En proposant de s’attaquer au cumul des mandats Martine Aubry fait un pas significatif pour révolutionner la politique française. Voilà une classe (au sens sociologique du terme) qui ne s’applique pas ce qu’elle prône pour les autres classes ! Je veux bien évidemment évoquer la mobilité. Alors que, sur tous les tons, depuis des années et des années, le discours dominant encourage la mobilité professionnelle en changeant au moins trois fois dans sa vie de travail, la classe politique, dans sa grande majorité, fait carrière. Les mandats succèdent aux mandats et, comme un seul ne suffit pas, il est préférable d’en détenir de nombreux ! Sans parler des mandats qui relèvent du suffrage indirect au sein des Etablissements Publics de Coopération Intercommunale. Comment peut-on assumer plusieurs mandats cumulés en faisant autre chose que de l’agitation politicienne ? Personne n’est dupe ! Un travail sérieux, un travail de fond, un travail rigoureux suppose un investissement à plein temps dans la fonction occupée. «Notre pays est l’un des seuls en Europe, où des responsables politiques cumulent plusieurs fonctions électives. Alors que les parlementaires français ont pour 85 % d’entre-eux au moins une autre responsabilité locale, ils ne sont que 16 % en Italie, 15 % en Espagne, 13 % en Grande-Bretagne et 10 % en Allemagne. L’élu n’est pas un employé et son mandat n’est pas un job.» (Source ici )

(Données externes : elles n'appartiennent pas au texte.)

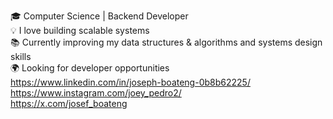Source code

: 🎓 Computer Science | Backend Developer <br/> 
💡 I love building scalable systems <br/>
📚 Currently improving my data structures & algorithms and systems design skills <br/>
🌍 Looking for developer opportunities <br/>
https://www.linkedin.com/in/joseph-boateng-0b8b62225/ <br/>
https://www.instagram.com/joey_pedro2/ <br/>
https://x.com/josef_boateng <br/>
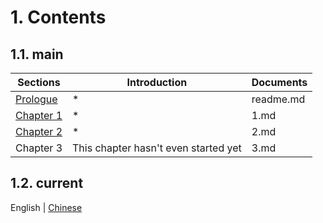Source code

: # 1. Contents

## 1.1. main

| Sections                | Introduction                         | Documents |
| ----------------------- | ------------------------------------ | --------- |
| [Prologue](./readme.md) | \*                                   | readme.md |
| [Chapter 1](./1.md)     | \*                                   | 1.md      |
| [Chapter 2](./2.md)     | \*                                   | 2.md      |
| Chapter 3               | This chapter hasn't even started yet | 3.md      |

## 1.2. current

English | [Chinese](../中文/3.md)
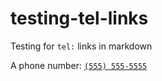 # testing-tel-links
Testing for `tel:` links in markdown

A phone number: [`(555) 555-5555`](tel:5555555555)

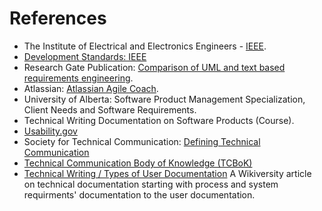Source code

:# References

- The Institute of Electrical and Electronics Engineers - [IEEE](https://www.ieee.org/).
- [Development Standards: IEEE](Development.standards.ieee.org)
- Research Gate Publication: [Comparison of UML and text based requirements engineering](https://www.researchgate.net/publication/221320747_Comparison_of_UML_and_text_based_requirements_engineering).
- Atlassian: [Atlassian Agile Coach](https://www.atlassian.com/agile/project-management/user-stories).
- University of Alberta: Software Product Management Specialization, Client Needs and Software Requirements.
- Technical Writing Documentation on Software Products (Course).
- [Usability.gov](https://www.usability.gov/)
- Society for Technical Communication: [Defining Technical Communication](https://www.stc.org/about-stc/defining-technical-communication/)
- [Technical Communication Body of Knowledge (TCBoK)](https://www.tcbok.org/)
- [Technical Writing / Types of User Documentation](https://en.wikiversity.org/wiki/Technical_writing/Types_of_User_Documentation)
A Wikiversity article on technical documentation starting with process and system requirments' documentation to the user documentation.
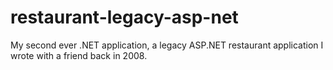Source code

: <h1>restaurant-legacy-asp-net</h1>

My second ever .NET application, a legacy ASP.NET restaurant application I wrote with a friend back in 2008.

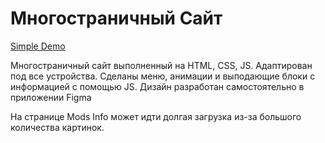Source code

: <h1>Многостраничный Сайт</h1>

<a href="https://thxiiirteen.github.io/Modpack-Site-HTML--CSS--JS/">Simple Demo</a>

Многостраничный сайт выполненный на HTML, CSS, JS.
Адаптирован под все устройства. 
Сделаны меню, анимации и выподающие блоки с информацией с помощью JS.
Дизайн разработан самостоятельно в приложении Figma

На странице Mods Info может идти долгая загрузка из-за большого количества картинок.


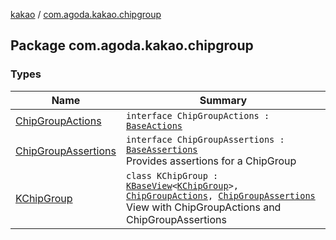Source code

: [kakao](../index.md) / [com.agoda.kakao.chipgroup](./index.md)

## Package com.agoda.kakao.chipgroup

### Types

| Name | Summary |
|---|---|
| [ChipGroupActions](-chip-group-actions/index.md) | `interface ChipGroupActions : `[`BaseActions`](../com.agoda.kakao.common.actions/-base-actions/index.md) |
| [ChipGroupAssertions](-chip-group-assertions/index.md) | `interface ChipGroupAssertions : `[`BaseAssertions`](../com.agoda.kakao.common.assertions/-base-assertions/index.md)<br>Provides assertions for a ChipGroup |
| [KChipGroup](-k-chip-group/index.md) | `class KChipGroup : `[`KBaseView`](../com.agoda.kakao.common.views/-k-base-view/index.md)`<`[`KChipGroup`](-k-chip-group/index.md)`>, `[`ChipGroupActions`](-chip-group-actions/index.md)`, `[`ChipGroupAssertions`](-chip-group-assertions/index.md)<br>View with ChipGroupActions and ChipGroupAssertions |
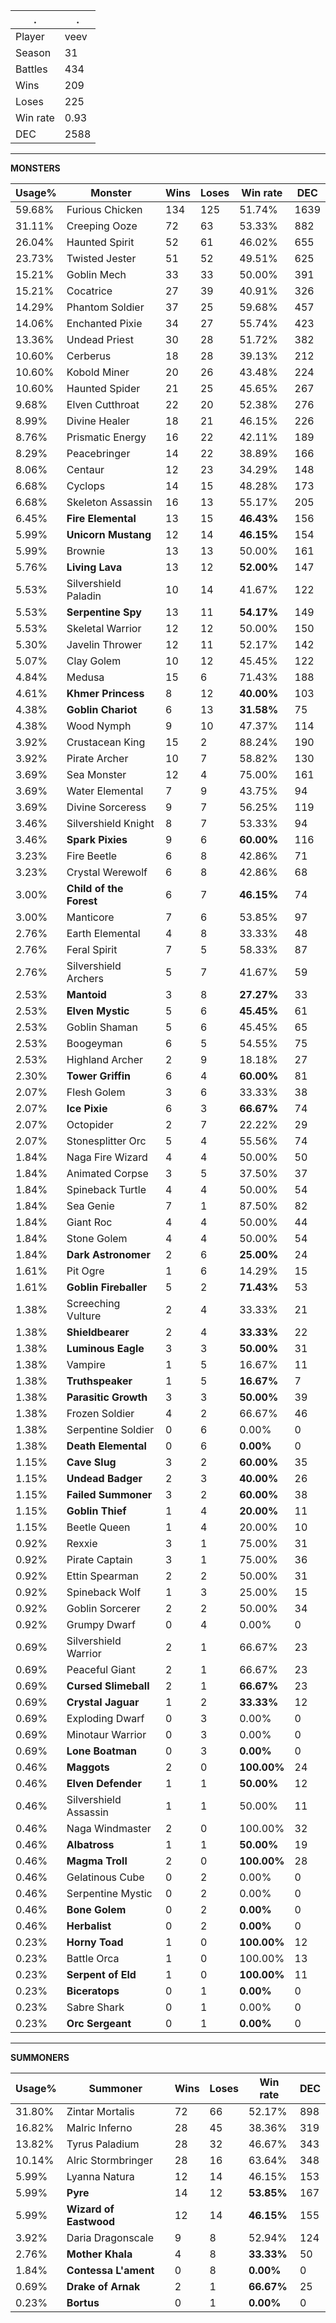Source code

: .|.
|-|-
Player|veev
Season|31
Battles|434
Wins|209
Loses|225
Win rate|0.93
DEC|2588

---
**MONSTERS**

Usage%|Monster|Wins|Loses|Win rate|DEC|
-|-|-|-|-|-|
59.68%|Furious Chicken|134|125|51.74%|1639|
31.11%|Creeping Ooze|72|63|53.33%|882|
26.04%|Haunted Spirit|52|61|46.02%|655|
23.73%|Twisted Jester|51|52|49.51%|625|
15.21%|Goblin Mech|33|33|50.00%|391|
15.21%|Cocatrice|27|39|40.91%|326|
14.29%|Phantom Soldier|37|25|59.68%|457|
14.06%|Enchanted Pixie|34|27|55.74%|423|
13.36%|Undead Priest|30|28|51.72%|382|
10.60%|Cerberus|18|28|39.13%|212|
10.60%|Kobold Miner|20|26|43.48%|224|
10.60%|Haunted Spider|21|25|45.65%|267|
9.68%|Elven Cutthroat|22|20|52.38%|276|
8.99%|Divine Healer|18|21|46.15%|226|
8.76%|Prismatic Energy|16|22|42.11%|189|
8.29%|Peacebringer|14|22|38.89%|166|
8.06%|Centaur|12|23|34.29%|148|
6.68%|Cyclops|14|15|48.28%|173|
6.68%|Skeleton Assassin|16|13|55.17%|205|
6.45%|**Fire Elemental**|13|15|**46.43%**|156|
5.99%|**Unicorn Mustang**|12|14|**46.15%**|154|
5.99%|Brownie|13|13|50.00%|161|
5.76%|**Living Lava**|13|12|**52.00%**|147|
5.53%|Silvershield Paladin|10|14|41.67%|122|
5.53%|**Serpentine Spy**|13|11|**54.17%**|149|
5.53%|Skeletal Warrior|12|12|50.00%|150|
5.30%|Javelin Thrower|12|11|52.17%|142|
5.07%|Clay Golem|10|12|45.45%|122|
4.84%|Medusa|15|6|71.43%|188|
4.61%|**Khmer Princess**|8|12|**40.00%**|103|
4.38%|**Goblin Chariot**|6|13|**31.58%**|75|
4.38%|Wood Nymph|9|10|47.37%|114|
3.92%|Crustacean King|15|2|88.24%|190|
3.92%|Pirate Archer|10|7|58.82%|130|
3.69%|Sea Monster|12|4|75.00%|161|
3.69%|Water Elemental|7|9|43.75%|94|
3.69%|Divine Sorceress|9|7|56.25%|119|
3.46%|Silvershield Knight|8|7|53.33%|94|
3.46%|**Spark Pixies**|9|6|**60.00%**|116|
3.23%|Fire Beetle|6|8|42.86%|71|
3.23%|Crystal Werewolf|6|8|42.86%|68|
3.00%|**Child of the Forest**|6|7|**46.15%**|74|
3.00%|Manticore|7|6|53.85%|97|
2.76%|Earth Elemental|4|8|33.33%|48|
2.76%|Feral Spirit|7|5|58.33%|87|
2.76%|Silvershield Archers|5|7|41.67%|59|
2.53%|**Mantoid**|3|8|**27.27%**|33|
2.53%|**Elven Mystic**|5|6|**45.45%**|61|
2.53%|Goblin Shaman|5|6|45.45%|65|
2.53%|Boogeyman|6|5|54.55%|75|
2.53%|Highland Archer|2|9|18.18%|27|
2.30%|**Tower Griffin**|6|4|**60.00%**|81|
2.07%|Flesh Golem|3|6|33.33%|38|
2.07%|**Ice Pixie**|6|3|**66.67%**|74|
2.07%|Octopider|2|7|22.22%|29|
2.07%|Stonesplitter Orc|5|4|55.56%|74|
1.84%|Naga Fire Wizard|4|4|50.00%|50|
1.84%|Animated Corpse|3|5|37.50%|37|
1.84%|Spineback Turtle|4|4|50.00%|54|
1.84%|Sea Genie|7|1|87.50%|82|
1.84%|Giant Roc|4|4|50.00%|44|
1.84%|Stone Golem|4|4|50.00%|54|
1.84%|**Dark Astronomer**|2|6|**25.00%**|24|
1.61%|Pit Ogre|1|6|14.29%|15|
1.61%|**Goblin Fireballer**|5|2|**71.43%**|53|
1.38%|Screeching Vulture|2|4|33.33%|21|
1.38%|**Shieldbearer**|2|4|**33.33%**|22|
1.38%|**Luminous Eagle**|3|3|**50.00%**|31|
1.38%|Vampire|1|5|16.67%|11|
1.38%|**Truthspeaker**|1|5|**16.67%**|7|
1.38%|**Parasitic Growth**|3|3|**50.00%**|39|
1.38%|Frozen Soldier|4|2|66.67%|46|
1.38%|Serpentine Soldier|0|6|0.00%|0|
1.38%|**Death Elemental**|0|6|**0.00%**|0|
1.15%|**Cave Slug**|3|2|**60.00%**|35|
1.15%|**Undead Badger**|2|3|**40.00%**|26|
1.15%|**Failed Summoner**|3|2|**60.00%**|38|
1.15%|**Goblin Thief**|1|4|**20.00%**|11|
1.15%|Beetle Queen|1|4|20.00%|10|
0.92%|Rexxie|3|1|75.00%|31|
0.92%|Pirate Captain|3|1|75.00%|36|
0.92%|Ettin Spearman|2|2|50.00%|31|
0.92%|Spineback Wolf|1|3|25.00%|15|
0.92%|Goblin Sorcerer|2|2|50.00%|34|
0.92%|Grumpy Dwarf|0|4|0.00%|0|
0.69%|Silvershield Warrior|2|1|66.67%|23|
0.69%|Peaceful Giant|2|1|66.67%|23|
0.69%|**Cursed Slimeball**|2|1|**66.67%**|23|
0.69%|**Crystal Jaguar**|1|2|**33.33%**|12|
0.69%|Exploding Dwarf|0|3|0.00%|0|
0.69%|Minotaur Warrior|0|3|0.00%|0|
0.69%|**Lone Boatman**|0|3|**0.00%**|0|
0.46%|**Maggots**|2|0|**100.00%**|24|
0.46%|**Elven Defender**|1|1|**50.00%**|12|
0.46%|Silvershield Assassin|1|1|50.00%|11|
0.46%|Naga Windmaster|2|0|100.00%|32|
0.46%|**Albatross**|1|1|**50.00%**|19|
0.46%|**Magma Troll**|2|0|**100.00%**|28|
0.46%|Gelatinous Cube|0|2|0.00%|0|
0.46%|Serpentine Mystic|0|2|0.00%|0|
0.46%|**Bone Golem**|0|2|**0.00%**|0|
0.46%|**Herbalist**|0|2|**0.00%**|0|
0.23%|**Horny Toad**|1|0|**100.00%**|12|
0.23%|Battle Orca|1|0|100.00%|13|
0.23%|**Serpent of Eld**|1|0|**100.00%**|11|
0.23%|**Biceratops**|0|1|**0.00%**|0|
0.23%|Sabre Shark|0|1|0.00%|0|
0.23%|**Orc Sergeant**|0|1|**0.00%**|0|

---
**SUMMONERS**

Usage%|Summoner|Wins|Loses|Win rate|DEC|
-|-|-|-|-|-|
31.80%|Zintar Mortalis|72|66|52.17%|898|
16.82%|Malric Inferno|28|45|38.36%|319|
13.82%|Tyrus Paladium|28|32|46.67%|343|
10.14%|Alric Stormbringer|28|16|63.64%|348|
5.99%|Lyanna Natura|12|14|46.15%|153|
5.99%|**Pyre**|14|12|**53.85%**|167|
5.99%|**Wizard of Eastwood**|12|14|**46.15%**|155|
3.92%|Daria Dragonscale|9|8|52.94%|124|
2.76%|**Mother Khala**|4|8|**33.33%**|50|
1.84%|**Contessa L'ament**|0|8|**0.00%**|0|
0.69%|**Drake of Arnak**|2|1|**66.67%**|25|
0.23%|**Bortus**|0|1|**0.00%**|0|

Paul Quilès ancien ministre de François Mitterrand avance «que le mandat unique est un préalable indispensable à la revalorisation du travail des élus et à la revitalisation du Parti socialiste.» Je suis suffisamment critique envers la classe politique dans son ensemble pour saluer sans réserve la proposition de Martine Aubry. Il est grand temps de révolutionner les pratiques et les comportements politiques. Il n’y a pas d’autres voies pour que les citoyens réinvestissent le champ politique, pour que les citoyens s’impliquent politiquement. Ce qui est une nécessité. Une révolution culturelle de la part des hommes et des femmes politiques s’impose car comme l’écrit si bien Valéry Giscard d’Estaing : « La trajectoire d’un élu politique en France répond à deux lois simples : on se présente à une fonction pour préparer sa candidature à la fonction suivante ; lorsqu’on est élu à la fonctionsupérieure, on conserve la fonction antérieure de manière à éviter qu’un «intrigant» ne vienne reproduire à vos dépens le parcours que vous venez de réussir. D’où l’obsession de cumuler les mandats.» (Valéry Giscard d'Estaing)
Comment ne pas être d'accord avec l'idée qu'il faut tout mettre en œuvre pour lutter contre le cumul des mandats. Cependant je crois que pour y arriver une loi ne suffira pas. Il faut globalement poser la question du statut (aujourd'hui inexistant)de l'élu qui permettait à tout citoyen qui s'engage à disposer d'un temps reconnu pour exercer son mandat et des garanties pour les salariés qui se trouveraient dans l'obligation de suspendre leurs activité professionnelle de la retrouver. Plus globalement est ainsi posé la question du temps citoyen, pas nécessairement légiféré, mais rendu possible par la diminution du temps de travail, une éducation citoyenne dès l'école, et la revalorisation de la notion d'intérêt général.